-- WHAT YOU HAVE TO DO --
Gather every line in the records below that contains the word "module".

Document images with source code
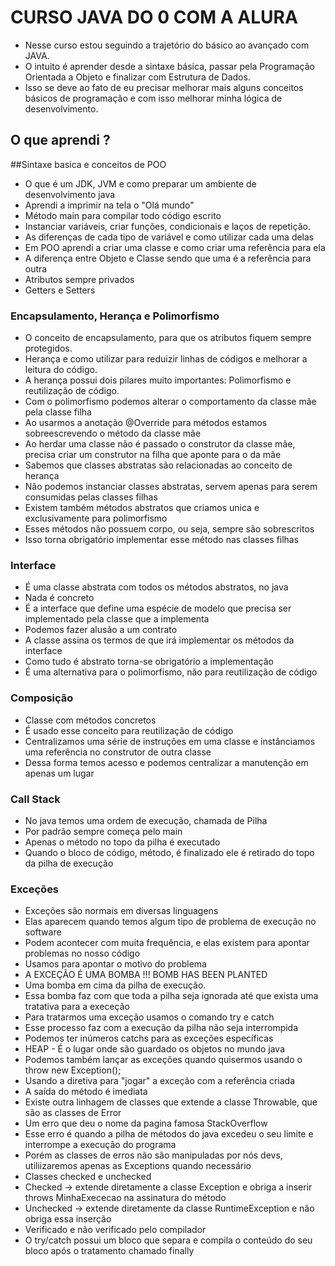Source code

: # CURSO JAVA DO 0 COM A ALURA

* Nesse curso estou seguindo a trajetório do básico ao avançado com JAVA.
* O intuito é aprender desde a sintaxe básica, passar pela Programação Orientada a Objeto e finalizar com Estrutura de Dados.
* Isso se deve ao fato de eu precisar melhorar mais alguns conceitos básicos de programação e com isso melhorar minha lógica de desenvolvimento.

## O que aprendi ? 

##Sintaxe basica e conceitos de POO

* O que é um JDK, JVM e como preparar um ambiente de desenvolvimento java
* Aprendi a imprimir na tela o "Olá mundo"
* Método main para compilar todo código escrito
* Instanciar variáveis, criar funções, condicionais e laços de repetição.
* As diferenças de cada tipo de variável e como utilizar cada uma delas
* Em POO aprendi a criar uma classe e como criar uma referência para ela
* A diferença entre Objeto e Classe sendo que uma é a referência para outra
* Atributos sempre privados
* Getters e Setters

### Encapsulamento, Herança e Polimorfismo
* O conceito de encapsulamento, para que os atributos fiquem sempre protegidos.
* Herança e como utilizar para reduizir linhas de códigos e melhorar a leitura do código.
* A herança possui dois pilares muito importantes: Polimorfismo e reutilização de código.
* Com o polimorfismo podemos alterar o comportamento da classe mãe pela classe filha
* Ao usarmos a anotação @Override para métodos estamos sobreescrevendo o método da classe mãe
* Ao herdar uma classe não é passado o construtor da classe mãe, precisa criar um construtor na filha que aponte para o da mãe
* Sabemos que classes abstratas são relacionadas ao conceito de herança
* Não podemos instanciar classes abstratas, servem apenas para serem consumidas pelas classes filhas
* Existem também métodos abstratos que criamos unica e exclusivamente para polimorfismo
* Esses métodos não possuem corpo, ou seja, sempre são sobrescritos
* Isso torna obrigatório implementar esse método nas classes filhas

### Interface
* É uma classe abstrata com todos os métodos abstratos, no java
* Nada é concreto
* É a interface que define uma espécie de modelo que precisa ser implementado pela classe que a implementa
* Podemos fazer alusão a um contrato
* A classe assina os termos de que irá implementar os métodos da interface
* Como tudo é abstrato torna-se obrigatório a implementação
* É uma alternativa para o polimorfismo, não para reutilização de código

### Composição
* Classe com métodos concretos
* É usado esse conceito para reutilização de código
* Centralizamos uma série de instruções em uma classe e instânciamos uma referência no construtor de outra classe
* Dessa forma temos acesso e podemos centralizar a manutenção em apenas um lugar

### Call Stack
* No java temos uma ordem de execução, chamada de Pilha
* Por padrão sempre começa pelo main
* Apenas o método no topo da pilha é executado
* Quando o bloco de código, método, é finalizado ele é retirado do topo da pilha de execução

### Exceções
* Exceções são normais em diversas linguagens
* Elas aparecem quando temos algum tipo de problema de execução no software
* Podem acontecer com muita frequência, e elas existem para apontar problemas no nosso código
* Usamos para apontar o motivo do problema
* A EXCEÇÃO É UMA BOMBA !!! BOMB HAS BEEN PLANTED
* Uma bomba em cima da pilha de execução.
* Essa bomba faz com que toda a pilha seja ignorada até que exista uma tratativa para a execeção
* Para tratarmos uma exceção usamos o comando try e catch
* Esse processo faz com a execução da pilha não seja interrompida
* Podemos ter inúmeros catchs para as exceções específicas
* HEAP - É o lugar onde são guardado os objetos no mundo java
* Podemos também lançar as exceções quando quisermos usando o throw new Exception();
* Usando a diretiva <throw> para "jogar" a exceção com a referência criada
* A saída do método é imediata
* Existe outra linhagem de classes que extende a classe Throwable, que são as classes de Error
* Um erro que deu o nome da pagina famosa StackOverflow
* Esse erro é quando a pilha de métodos do java excedeu o seu limite e interrompe a execução do programa
* Porém as classes de erros não são manipuladas por nós devs, utiliizaremos apenas as Exceptions quando necessário
* Classes checked e unchecked
* Checked -> extende diretamente a classe Exception e obriga a inserir throws MinhaExececao na assinatura do método
* Unchecked -> extende diretamente da classe RuntimeException e não obriga essa inserção
* Verificado e não verificado pelo compilador
* O try/catch possui um bloco que separa e compila o conteúdo do seu bloco após o tratamento chamado finally

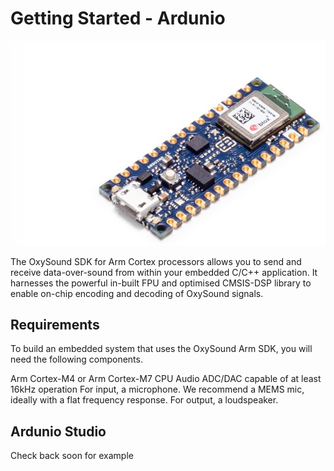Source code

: 

# Getting Started - Ardunio

[![Audio](/assets/images/deck/board.png)](/assets/images/deck/board.png)

The OxySound SDK for Arm Cortex processors allows you to send and receive data-over-sound from within your embedded C/C++ application. It harnesses the powerful in-built FPU and optimised CMSIS-DSP library to enable on-chip encoding and decoding of OxySound signals.

## Requirements
To build an embedded system that uses the OxySound Arm SDK, you will need the following components.

Arm Cortex-M4 or Arm Cortex-M7 CPU
Audio ADC/DAC capable of at least 16kHz operation
For input, a microphone. We recommend a MEMS mic, ideally with a flat frequency response.
For output, a loudspeaker.

## Ardunio Studio

Check back soon for example
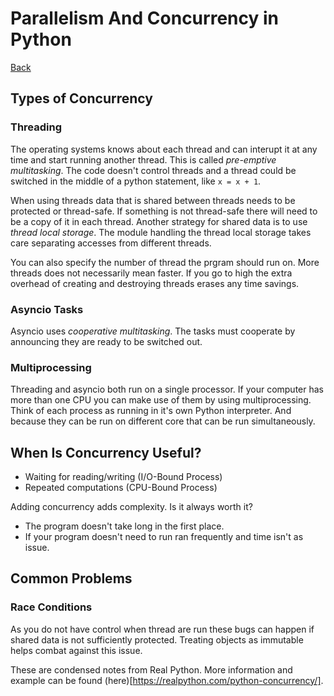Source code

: # Parallelism And Concurrency in Python
[Back](README.md)

## Types of Concurrency

### Threading
The operating systems knows about each thread and can interupt it at any time
and start running another thread. This is called _pre-emptive multitasking_.
The code doesn't control threads and a thread could be switched in the middle of a
python statement, like `x = x + 1`.

When using threads  data that is shared between threads needs to be protected or 
thread-safe. If something is not thread-safe there will need to be a copy of it 
in each thread. Another strategy for shared data is to use _thread local 
storage_. The module handling the thread local storage takes care separating 
accesses from different threads.

You can also specify the number of thread the prgram should run on. More threads
does not necessarily mean faster. If you go to high the extra overhead of creating
and destroying threads erases any time savings.

### Asyncio Tasks
Asyncio uses _cooperative multitasking_. The tasks must cooperate by announcing 
they are ready to be switched out. 

### Multiprocessing
Threading and asyncio both run on a single processor. If your computer has more 
than one CPU you can make use of them by using multiprocessing. Think of each 
process as running in it's own Python interpreter. And because they can be run on 
different core that can be run simultaneously.

## When Is Concurrency Useful?
* Waiting for reading/writing (I/O-Bound Process)
* Repeated computations (CPU-Bound Process)

Adding concurrency adds complexity. Is it always worth it?
* The program doesn't take long in the first place. 
* If your program doesn't need to run ran frequently and time isn't as issue.

## Common Problems
### Race Conditions
As you do not have control when thread are run these bugs can happen 
if shared data is not sufficiently protected. Treating objects as immutable 
helps combat against this issue.



These are condensed notes from Real Python. More information and example can 
be found (here)[https://realpython.com/python-concurrency/].
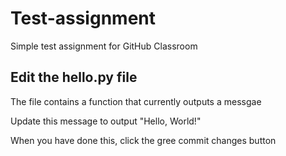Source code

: <h1>Test-assignment</h1>
<p>Simple test assignment for GitHub Classroom</p>

<h2>Edit the hello.py file</h2>
<p>The file contains a function that currently outputs a messgae</p>
<p>Update this message to output "Hello, World!"</p>
<p>When you have done this, click the gree commit changes button</p>
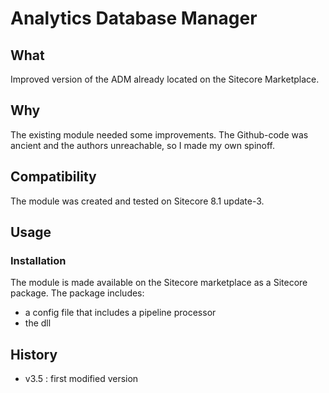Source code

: # Analytics Database Manager #

## What ##

Improved version of the ADM already located on the Sitecore Marketplace.

## Why ##

The existing module needed some improvements. The Github-code was ancient and the authors unreachable, so I made my own spinoff.

## Compatibility ##

The module was created and tested on Sitecore 8.1 update-3.

## Usage ##

### Installation ###

The module is made available on the Sitecore marketplace as a Sitecore package. The package includes:

- a config file that includes a pipeline processor
- the dll
 
## History ##
- v3.5 : first modified version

-- ANSWER AREA --
storage_. The module handling the thread local storage takes care separating 
The existing module needed some improvements. The Github-code was ancient and the authors unreachable, so I made my own spinoff.
The module was created and tested on Sitecore 8.1 update-3.
The module is made available on the Sitecore marketplace as a Sitecore package. The package includes:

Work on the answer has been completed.